**Problem to solve:** Whichever lines include the word "long", copy them as they appear in the data.

Records excerpted from a collection:
•••••
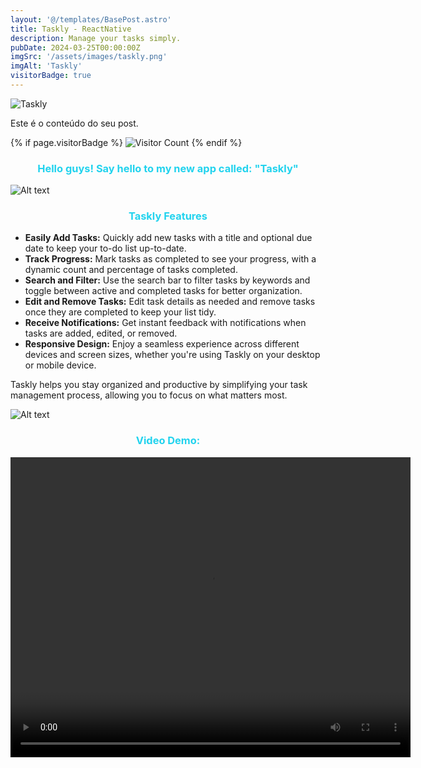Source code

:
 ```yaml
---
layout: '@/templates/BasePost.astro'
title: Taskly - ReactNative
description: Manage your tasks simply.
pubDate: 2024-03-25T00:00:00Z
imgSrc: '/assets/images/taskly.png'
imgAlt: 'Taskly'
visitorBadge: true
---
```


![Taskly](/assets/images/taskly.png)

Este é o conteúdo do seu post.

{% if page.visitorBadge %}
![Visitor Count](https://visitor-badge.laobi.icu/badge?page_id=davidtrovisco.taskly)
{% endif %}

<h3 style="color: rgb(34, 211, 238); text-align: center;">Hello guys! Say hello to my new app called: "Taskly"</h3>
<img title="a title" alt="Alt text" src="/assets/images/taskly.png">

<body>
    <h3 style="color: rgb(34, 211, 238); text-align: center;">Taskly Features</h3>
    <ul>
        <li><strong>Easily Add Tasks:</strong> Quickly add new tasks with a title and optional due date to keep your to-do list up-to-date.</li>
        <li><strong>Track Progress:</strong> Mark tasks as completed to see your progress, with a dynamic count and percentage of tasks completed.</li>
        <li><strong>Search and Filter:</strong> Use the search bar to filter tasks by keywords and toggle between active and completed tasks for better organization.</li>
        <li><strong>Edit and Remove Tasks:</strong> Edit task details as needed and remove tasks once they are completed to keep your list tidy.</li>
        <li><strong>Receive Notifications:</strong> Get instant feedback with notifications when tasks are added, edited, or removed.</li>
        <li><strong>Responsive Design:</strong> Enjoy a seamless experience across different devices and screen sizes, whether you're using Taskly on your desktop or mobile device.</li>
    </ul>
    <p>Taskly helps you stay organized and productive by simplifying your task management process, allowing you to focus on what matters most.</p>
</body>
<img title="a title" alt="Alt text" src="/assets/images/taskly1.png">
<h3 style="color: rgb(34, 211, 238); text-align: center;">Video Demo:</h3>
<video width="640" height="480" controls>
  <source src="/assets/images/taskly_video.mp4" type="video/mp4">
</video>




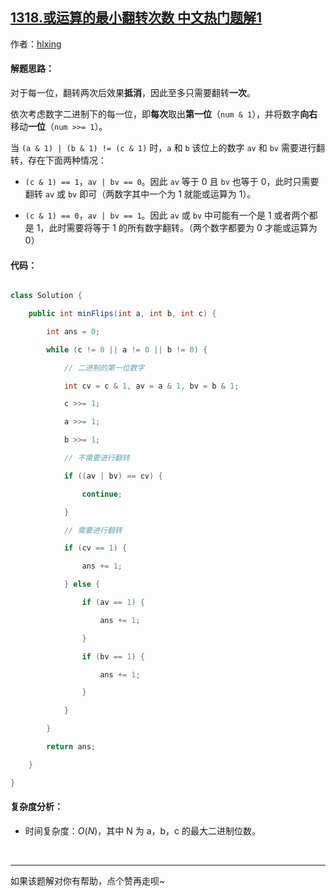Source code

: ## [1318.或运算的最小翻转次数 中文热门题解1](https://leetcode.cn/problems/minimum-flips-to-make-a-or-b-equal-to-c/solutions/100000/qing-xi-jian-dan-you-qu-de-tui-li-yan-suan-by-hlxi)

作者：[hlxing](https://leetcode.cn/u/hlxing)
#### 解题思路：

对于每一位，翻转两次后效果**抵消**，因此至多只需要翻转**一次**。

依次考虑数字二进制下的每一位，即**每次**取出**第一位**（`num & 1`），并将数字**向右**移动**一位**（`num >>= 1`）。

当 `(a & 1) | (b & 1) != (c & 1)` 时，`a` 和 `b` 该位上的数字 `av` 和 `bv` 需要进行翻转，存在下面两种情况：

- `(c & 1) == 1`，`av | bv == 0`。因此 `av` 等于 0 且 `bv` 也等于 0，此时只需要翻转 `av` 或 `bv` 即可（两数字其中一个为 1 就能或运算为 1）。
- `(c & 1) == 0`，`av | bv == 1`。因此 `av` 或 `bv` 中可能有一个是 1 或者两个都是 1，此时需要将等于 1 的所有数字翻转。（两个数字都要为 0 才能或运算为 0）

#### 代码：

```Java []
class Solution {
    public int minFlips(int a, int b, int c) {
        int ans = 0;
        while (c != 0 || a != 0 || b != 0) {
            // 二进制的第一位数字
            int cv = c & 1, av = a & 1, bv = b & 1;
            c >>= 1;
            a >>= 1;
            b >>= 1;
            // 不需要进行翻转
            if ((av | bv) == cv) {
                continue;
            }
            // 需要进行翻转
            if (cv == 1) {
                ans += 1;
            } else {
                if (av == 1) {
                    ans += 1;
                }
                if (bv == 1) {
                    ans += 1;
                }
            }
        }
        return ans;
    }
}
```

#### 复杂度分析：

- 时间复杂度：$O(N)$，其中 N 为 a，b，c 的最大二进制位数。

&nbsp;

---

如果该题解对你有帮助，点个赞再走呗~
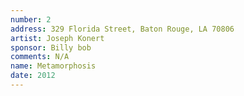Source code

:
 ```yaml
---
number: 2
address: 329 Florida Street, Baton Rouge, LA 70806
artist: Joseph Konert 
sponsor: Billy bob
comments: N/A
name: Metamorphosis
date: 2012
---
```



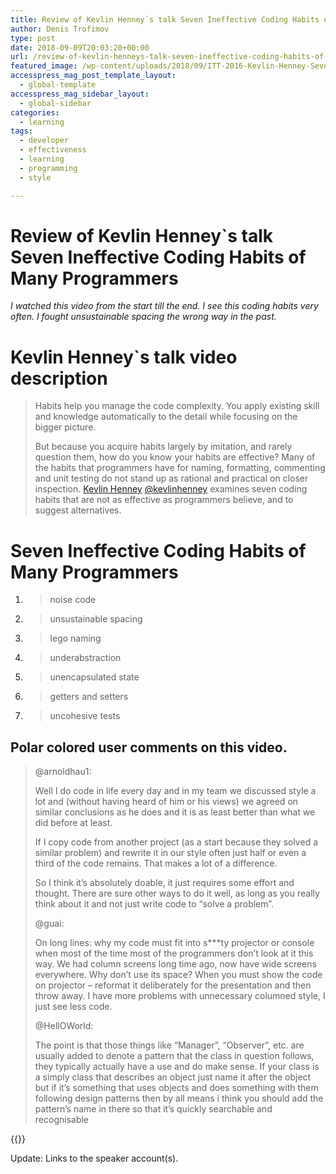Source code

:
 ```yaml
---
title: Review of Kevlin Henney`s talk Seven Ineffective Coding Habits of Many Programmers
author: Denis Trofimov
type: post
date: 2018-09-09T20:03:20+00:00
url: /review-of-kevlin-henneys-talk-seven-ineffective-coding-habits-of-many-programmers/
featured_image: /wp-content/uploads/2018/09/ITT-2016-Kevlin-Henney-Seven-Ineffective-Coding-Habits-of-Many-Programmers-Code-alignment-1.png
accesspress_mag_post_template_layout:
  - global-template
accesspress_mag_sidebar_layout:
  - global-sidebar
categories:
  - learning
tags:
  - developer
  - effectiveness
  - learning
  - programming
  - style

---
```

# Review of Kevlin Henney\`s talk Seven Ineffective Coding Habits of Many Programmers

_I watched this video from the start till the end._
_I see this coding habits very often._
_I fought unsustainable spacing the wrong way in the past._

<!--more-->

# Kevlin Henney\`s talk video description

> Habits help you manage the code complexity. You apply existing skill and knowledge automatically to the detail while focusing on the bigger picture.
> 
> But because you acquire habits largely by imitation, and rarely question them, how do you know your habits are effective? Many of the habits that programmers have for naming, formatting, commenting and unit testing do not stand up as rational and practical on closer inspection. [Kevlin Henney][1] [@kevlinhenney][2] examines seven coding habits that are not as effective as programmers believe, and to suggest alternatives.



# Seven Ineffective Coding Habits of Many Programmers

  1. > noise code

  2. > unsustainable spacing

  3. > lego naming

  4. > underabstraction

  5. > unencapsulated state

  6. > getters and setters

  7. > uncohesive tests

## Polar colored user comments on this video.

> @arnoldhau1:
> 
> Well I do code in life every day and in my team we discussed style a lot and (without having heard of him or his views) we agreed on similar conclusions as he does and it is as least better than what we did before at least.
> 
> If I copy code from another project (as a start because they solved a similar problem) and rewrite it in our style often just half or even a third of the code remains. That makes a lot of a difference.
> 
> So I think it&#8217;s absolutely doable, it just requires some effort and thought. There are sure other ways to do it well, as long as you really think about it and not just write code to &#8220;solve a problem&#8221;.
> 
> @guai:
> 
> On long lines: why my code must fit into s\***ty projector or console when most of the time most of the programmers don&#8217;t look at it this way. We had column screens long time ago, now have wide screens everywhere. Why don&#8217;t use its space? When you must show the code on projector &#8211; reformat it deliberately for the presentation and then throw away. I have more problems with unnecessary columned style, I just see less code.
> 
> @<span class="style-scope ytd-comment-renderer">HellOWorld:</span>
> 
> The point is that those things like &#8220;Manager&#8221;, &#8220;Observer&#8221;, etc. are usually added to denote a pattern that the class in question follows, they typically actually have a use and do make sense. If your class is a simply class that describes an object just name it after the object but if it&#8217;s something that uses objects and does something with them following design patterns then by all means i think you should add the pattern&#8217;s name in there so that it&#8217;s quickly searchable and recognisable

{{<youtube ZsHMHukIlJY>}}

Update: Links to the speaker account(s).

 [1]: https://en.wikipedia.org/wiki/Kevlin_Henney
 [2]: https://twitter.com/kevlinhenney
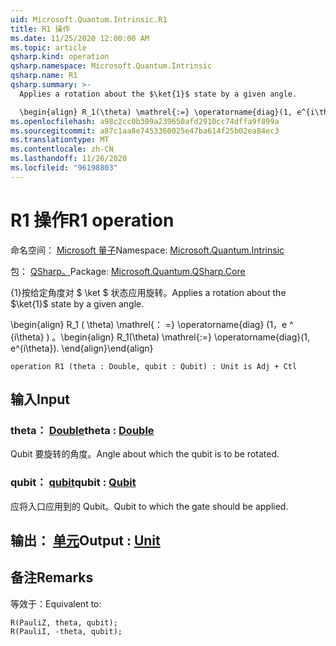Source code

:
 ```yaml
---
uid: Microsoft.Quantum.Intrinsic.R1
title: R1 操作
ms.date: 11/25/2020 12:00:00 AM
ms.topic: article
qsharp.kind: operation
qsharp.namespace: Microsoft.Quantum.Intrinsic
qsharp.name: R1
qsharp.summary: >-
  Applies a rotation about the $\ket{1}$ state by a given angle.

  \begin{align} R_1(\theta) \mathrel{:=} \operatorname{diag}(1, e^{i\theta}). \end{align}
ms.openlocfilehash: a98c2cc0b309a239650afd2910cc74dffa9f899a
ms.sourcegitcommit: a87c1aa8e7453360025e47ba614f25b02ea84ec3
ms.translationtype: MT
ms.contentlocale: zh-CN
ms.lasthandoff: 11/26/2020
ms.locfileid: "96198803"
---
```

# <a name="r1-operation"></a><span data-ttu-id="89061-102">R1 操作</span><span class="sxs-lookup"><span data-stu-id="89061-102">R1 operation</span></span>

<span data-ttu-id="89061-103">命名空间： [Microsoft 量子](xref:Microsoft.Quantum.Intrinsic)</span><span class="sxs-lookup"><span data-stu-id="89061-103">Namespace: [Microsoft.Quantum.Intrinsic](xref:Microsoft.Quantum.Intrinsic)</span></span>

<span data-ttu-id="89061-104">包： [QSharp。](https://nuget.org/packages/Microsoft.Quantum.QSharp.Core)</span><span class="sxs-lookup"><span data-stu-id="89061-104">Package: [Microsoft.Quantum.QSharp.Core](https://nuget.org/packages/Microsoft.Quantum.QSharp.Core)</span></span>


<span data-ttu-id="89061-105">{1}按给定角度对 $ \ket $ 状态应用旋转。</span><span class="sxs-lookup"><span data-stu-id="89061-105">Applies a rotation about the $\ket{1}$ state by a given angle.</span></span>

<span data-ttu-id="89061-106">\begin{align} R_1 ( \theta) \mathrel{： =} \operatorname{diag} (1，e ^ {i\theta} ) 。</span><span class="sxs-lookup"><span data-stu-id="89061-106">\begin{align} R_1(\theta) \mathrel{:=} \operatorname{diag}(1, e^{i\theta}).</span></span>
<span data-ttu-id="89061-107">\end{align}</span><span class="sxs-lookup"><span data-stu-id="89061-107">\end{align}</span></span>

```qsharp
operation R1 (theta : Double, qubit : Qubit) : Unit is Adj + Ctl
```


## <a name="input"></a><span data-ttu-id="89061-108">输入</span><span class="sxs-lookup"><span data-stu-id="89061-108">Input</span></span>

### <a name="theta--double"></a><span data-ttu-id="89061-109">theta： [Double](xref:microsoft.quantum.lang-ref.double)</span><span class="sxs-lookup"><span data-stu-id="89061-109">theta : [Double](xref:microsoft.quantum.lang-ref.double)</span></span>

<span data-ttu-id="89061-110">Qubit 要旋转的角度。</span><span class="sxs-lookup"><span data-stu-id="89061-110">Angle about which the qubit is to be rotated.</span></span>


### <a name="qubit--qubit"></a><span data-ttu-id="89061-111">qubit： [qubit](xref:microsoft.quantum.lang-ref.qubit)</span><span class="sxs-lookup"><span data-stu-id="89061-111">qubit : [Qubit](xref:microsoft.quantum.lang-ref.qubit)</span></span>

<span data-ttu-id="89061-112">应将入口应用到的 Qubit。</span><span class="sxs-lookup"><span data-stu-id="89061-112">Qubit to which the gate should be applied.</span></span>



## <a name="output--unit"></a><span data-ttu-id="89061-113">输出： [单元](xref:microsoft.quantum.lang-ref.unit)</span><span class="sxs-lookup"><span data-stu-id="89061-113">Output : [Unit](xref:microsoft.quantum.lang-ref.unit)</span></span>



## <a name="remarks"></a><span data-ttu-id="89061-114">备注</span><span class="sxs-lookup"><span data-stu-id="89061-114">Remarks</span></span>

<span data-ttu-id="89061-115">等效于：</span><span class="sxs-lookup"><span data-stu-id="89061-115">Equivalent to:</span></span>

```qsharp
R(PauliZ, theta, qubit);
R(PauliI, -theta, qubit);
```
•••••
**Completed exercise:**
> So I think it&#8217;s absolutely doable, it just requires some effort and thought. There are sure other ways to do it well, as long as you really think about it and not just write code to &#8220;solve a problem&#8221;.
> On long lines: why my code must fit into s\***ty projector or console when most of the time most of the programmers don&#8217;t look at it this way. We had column screens long time ago, now have wide screens everywhere. Why don&#8217;t use its space? When you must show the code on projector &#8211; reformat it deliberately for the presentation and then throw away. I have more problems with unnecessary columned style, I just see less code.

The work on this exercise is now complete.